Here at The Black Sheep, we’ve taken the time to write this quick form letter for you to use in the event that someone asks you to watch their things on campus. It’s annoying, right? So to save you from having to say no and explain yourself, you can just hand them this.

 

Hey, Douche,

 

I want to begin by saying thank you for looking at me and saying to yourself, “this random stranger is surely a standup guy capable of watching my Macbook and hundreds of dollars-worth of textbooks without stealing them.” I’m glad the black bags under my eyes and my resting fuck-off face did not turn you away. While I would make a lovely security guard for your belongings, I must decline your invitation to become one. In the effort to explain to you why, without actually speaking to your dumbfounded face, I’ve composed this letter.

 

First, I don’t want to do it: I’m just here in Hillman at 1 p.m. on a Monday because I’m a miserable fuck who wants to be around other, more miserable people. I did not climb three flights of stairs looking for a table to watch your shit; all the while you go to Cup and Chaucer or scroll through Twitter while sitting on your porcelain throne. Seriously bro, either accept the probable robbery or take your stuff with you. I’m not trying to add any more stress to my life; my stomach has already started to act up again.

 

If you really need someone to watch your stuff, go ask the liberal arts major sitting the corner. You know they’re probably sitting there watching House of Cards on Netflix because they sure as hell don’t have any actual work to be doing. Ask them and I’m sure they’ll end up writing an eloquent poem, sociologic evaluation, or psychological critique about you.

 

 

Second, what happens if someone actually tries to steal your shit?: Let me break it down for you, I care about your stuff just as much as I care about completing the OCC every year. It doesn’t matter if the robber is a common thug, a Mafia-Don of Pittsburgh, or a Dancing Kangaroo; I will not try to stop them.

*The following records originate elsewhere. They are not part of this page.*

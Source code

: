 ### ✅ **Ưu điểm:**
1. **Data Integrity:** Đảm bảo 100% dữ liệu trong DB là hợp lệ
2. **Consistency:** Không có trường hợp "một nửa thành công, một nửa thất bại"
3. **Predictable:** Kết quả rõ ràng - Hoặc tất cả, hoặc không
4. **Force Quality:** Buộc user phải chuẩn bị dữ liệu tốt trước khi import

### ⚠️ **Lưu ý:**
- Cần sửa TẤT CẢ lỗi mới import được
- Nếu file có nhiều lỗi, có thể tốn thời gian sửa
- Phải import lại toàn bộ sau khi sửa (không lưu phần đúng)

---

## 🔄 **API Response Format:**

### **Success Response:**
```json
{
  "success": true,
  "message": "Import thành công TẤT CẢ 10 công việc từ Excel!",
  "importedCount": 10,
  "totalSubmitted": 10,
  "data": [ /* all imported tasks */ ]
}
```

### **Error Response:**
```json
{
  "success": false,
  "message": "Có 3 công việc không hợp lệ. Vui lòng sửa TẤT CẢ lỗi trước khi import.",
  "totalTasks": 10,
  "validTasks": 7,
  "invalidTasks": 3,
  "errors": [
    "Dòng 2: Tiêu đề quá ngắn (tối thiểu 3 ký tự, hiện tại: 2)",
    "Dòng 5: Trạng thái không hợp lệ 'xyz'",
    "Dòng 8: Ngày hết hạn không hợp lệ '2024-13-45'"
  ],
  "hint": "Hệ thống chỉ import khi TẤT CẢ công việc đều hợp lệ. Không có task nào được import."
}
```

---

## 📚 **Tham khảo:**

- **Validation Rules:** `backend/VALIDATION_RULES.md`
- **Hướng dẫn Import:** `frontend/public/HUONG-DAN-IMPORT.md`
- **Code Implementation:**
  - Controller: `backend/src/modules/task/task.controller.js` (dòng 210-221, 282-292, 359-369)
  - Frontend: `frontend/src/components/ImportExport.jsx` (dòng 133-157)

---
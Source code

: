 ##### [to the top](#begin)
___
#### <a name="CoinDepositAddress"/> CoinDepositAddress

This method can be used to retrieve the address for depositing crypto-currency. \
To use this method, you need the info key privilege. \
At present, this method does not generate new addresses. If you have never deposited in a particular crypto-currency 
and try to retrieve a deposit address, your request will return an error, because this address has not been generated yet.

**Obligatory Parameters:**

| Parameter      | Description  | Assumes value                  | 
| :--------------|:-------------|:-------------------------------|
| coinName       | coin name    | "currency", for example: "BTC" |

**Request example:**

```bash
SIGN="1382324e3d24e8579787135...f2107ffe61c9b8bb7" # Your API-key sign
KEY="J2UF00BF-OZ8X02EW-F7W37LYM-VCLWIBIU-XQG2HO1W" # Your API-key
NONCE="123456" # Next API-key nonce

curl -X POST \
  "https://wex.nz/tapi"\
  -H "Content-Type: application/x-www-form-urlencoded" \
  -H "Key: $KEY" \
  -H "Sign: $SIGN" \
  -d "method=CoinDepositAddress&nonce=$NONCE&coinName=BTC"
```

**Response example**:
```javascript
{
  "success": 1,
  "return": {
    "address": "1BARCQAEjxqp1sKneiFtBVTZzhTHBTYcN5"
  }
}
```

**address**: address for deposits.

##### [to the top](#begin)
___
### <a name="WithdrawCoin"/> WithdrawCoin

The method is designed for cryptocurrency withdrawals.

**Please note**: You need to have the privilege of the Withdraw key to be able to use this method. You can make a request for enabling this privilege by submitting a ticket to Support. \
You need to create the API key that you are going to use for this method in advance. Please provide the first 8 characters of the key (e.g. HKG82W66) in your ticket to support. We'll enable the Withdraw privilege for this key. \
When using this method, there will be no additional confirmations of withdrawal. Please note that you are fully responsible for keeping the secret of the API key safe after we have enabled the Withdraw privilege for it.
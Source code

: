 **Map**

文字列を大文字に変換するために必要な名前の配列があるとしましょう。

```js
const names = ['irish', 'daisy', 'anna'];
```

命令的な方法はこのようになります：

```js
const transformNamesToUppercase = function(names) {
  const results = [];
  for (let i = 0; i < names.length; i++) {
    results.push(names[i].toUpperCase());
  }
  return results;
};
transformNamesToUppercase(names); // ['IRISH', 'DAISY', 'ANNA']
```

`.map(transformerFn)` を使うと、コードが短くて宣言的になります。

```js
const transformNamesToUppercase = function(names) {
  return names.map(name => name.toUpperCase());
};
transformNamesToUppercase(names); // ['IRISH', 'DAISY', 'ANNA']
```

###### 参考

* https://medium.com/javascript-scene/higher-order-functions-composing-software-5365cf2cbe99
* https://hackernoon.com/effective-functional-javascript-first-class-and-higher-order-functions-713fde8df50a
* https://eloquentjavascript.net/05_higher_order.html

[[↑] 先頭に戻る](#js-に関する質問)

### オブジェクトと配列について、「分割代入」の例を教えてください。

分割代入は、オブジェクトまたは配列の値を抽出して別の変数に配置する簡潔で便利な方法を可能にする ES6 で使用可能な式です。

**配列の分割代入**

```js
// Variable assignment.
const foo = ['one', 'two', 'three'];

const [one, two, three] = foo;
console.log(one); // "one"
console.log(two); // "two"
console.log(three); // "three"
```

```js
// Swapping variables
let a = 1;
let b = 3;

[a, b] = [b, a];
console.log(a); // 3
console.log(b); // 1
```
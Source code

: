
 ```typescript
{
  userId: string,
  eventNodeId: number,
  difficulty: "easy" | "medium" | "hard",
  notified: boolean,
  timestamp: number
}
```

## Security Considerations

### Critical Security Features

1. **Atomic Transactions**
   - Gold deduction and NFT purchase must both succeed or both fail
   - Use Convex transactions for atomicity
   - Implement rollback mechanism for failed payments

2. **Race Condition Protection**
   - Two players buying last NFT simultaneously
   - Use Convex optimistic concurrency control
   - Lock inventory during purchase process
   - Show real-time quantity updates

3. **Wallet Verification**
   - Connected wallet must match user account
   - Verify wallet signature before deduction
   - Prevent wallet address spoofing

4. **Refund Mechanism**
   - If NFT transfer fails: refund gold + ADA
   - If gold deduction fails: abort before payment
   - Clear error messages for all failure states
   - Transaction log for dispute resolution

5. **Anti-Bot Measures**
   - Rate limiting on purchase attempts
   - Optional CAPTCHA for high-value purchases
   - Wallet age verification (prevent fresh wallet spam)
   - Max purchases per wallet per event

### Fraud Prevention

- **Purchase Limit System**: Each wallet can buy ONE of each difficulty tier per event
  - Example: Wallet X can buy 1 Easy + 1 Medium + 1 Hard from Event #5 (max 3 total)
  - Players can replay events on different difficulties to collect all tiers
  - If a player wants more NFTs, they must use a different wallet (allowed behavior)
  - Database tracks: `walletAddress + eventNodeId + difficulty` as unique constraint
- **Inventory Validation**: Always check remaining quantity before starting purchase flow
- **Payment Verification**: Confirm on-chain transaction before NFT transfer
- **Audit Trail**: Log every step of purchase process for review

You think I, a mentally-exhausted, flabby-stomached, and self-medicated monstrosity, am up to that challenge? Please. Here is what I would do if someone tries to steal your stuff: blankly stare at them, cower behind my laptop screen, try not to cry, and/or cry a lot.

 

Third, if you’re going to be away for a while, I will probably give in and steal all your stuff: You know how broke I am? I will literally steal your calculator and sell that shit with an upcharge on “Free and For Sale” on Facebook. You have no idea how much money I can make off your shit. That winter coat, in this city, with this wind, and all these exchange students who came unprepared? At least $300. That Macbook, with everyone and their mom dropping laptops like it’s their job? An easy $1,500. Textbooks, one year old, with the activation code still unused? Easily $800. You want to tempt a complete stranger with $2,600? Come on, I’ve been trying to be a better person and you are not helping with that.

 

In conclusion, sit down and hold that shit in. I’m not going to be your guard dog. Good day sir/madam, I hope you’ve finally learned not to talk to strangers; especially strangers who are sick of this shit.